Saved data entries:
▼
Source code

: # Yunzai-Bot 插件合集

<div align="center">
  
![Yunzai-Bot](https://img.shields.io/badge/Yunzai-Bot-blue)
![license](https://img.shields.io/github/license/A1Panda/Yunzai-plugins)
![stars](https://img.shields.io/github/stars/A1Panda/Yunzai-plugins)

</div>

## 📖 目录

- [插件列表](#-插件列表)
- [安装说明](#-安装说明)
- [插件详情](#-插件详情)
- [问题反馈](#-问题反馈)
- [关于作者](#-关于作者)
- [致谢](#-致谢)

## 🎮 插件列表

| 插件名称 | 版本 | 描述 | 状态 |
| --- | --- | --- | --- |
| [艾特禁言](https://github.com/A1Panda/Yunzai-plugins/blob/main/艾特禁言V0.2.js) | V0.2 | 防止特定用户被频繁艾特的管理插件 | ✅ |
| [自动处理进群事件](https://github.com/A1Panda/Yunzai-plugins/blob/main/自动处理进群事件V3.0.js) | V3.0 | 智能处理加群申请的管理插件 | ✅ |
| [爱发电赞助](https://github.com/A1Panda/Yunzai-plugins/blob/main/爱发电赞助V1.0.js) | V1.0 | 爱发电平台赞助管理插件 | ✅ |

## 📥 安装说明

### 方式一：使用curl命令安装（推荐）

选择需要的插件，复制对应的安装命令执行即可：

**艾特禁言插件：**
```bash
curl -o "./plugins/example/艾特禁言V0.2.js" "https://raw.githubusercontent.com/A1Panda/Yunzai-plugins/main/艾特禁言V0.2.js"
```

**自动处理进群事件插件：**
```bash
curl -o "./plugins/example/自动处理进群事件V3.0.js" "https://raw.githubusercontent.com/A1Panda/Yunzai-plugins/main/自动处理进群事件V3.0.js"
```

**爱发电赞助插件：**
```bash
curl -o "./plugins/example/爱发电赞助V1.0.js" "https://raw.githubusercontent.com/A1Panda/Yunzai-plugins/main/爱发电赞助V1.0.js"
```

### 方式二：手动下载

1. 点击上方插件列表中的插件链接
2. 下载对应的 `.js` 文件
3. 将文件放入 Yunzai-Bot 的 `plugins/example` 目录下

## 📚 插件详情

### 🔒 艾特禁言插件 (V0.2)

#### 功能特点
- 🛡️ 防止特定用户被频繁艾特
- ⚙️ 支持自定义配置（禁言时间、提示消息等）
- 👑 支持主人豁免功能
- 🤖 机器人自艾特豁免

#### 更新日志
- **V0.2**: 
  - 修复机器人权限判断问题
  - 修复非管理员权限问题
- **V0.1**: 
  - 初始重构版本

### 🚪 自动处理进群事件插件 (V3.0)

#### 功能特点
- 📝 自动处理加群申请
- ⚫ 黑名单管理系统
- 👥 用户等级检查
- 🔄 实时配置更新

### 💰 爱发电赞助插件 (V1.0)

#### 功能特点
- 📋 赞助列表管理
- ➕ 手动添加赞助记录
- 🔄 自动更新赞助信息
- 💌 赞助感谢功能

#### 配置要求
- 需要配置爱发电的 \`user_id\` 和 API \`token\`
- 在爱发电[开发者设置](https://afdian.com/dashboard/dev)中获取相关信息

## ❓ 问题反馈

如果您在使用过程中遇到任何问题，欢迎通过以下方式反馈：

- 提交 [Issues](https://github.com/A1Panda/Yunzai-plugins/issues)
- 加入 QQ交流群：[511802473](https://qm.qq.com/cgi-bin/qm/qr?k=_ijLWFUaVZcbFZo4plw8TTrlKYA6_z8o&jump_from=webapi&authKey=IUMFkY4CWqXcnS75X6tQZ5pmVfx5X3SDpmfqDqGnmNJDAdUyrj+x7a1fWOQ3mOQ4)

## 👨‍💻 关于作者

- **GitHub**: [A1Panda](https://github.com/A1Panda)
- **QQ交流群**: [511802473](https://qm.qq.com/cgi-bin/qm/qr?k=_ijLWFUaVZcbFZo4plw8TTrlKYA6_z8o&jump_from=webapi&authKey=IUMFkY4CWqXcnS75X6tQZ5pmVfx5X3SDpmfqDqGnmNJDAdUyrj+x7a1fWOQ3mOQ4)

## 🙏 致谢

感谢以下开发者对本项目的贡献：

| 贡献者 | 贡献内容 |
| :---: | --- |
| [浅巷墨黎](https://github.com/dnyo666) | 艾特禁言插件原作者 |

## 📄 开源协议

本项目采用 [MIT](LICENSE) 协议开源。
▲
* [GOAL OF THE EXERCISE]:
Among the lines of the records above, count those holding the string "blob", and report only the number.

* [TASK OUTPUT]:
3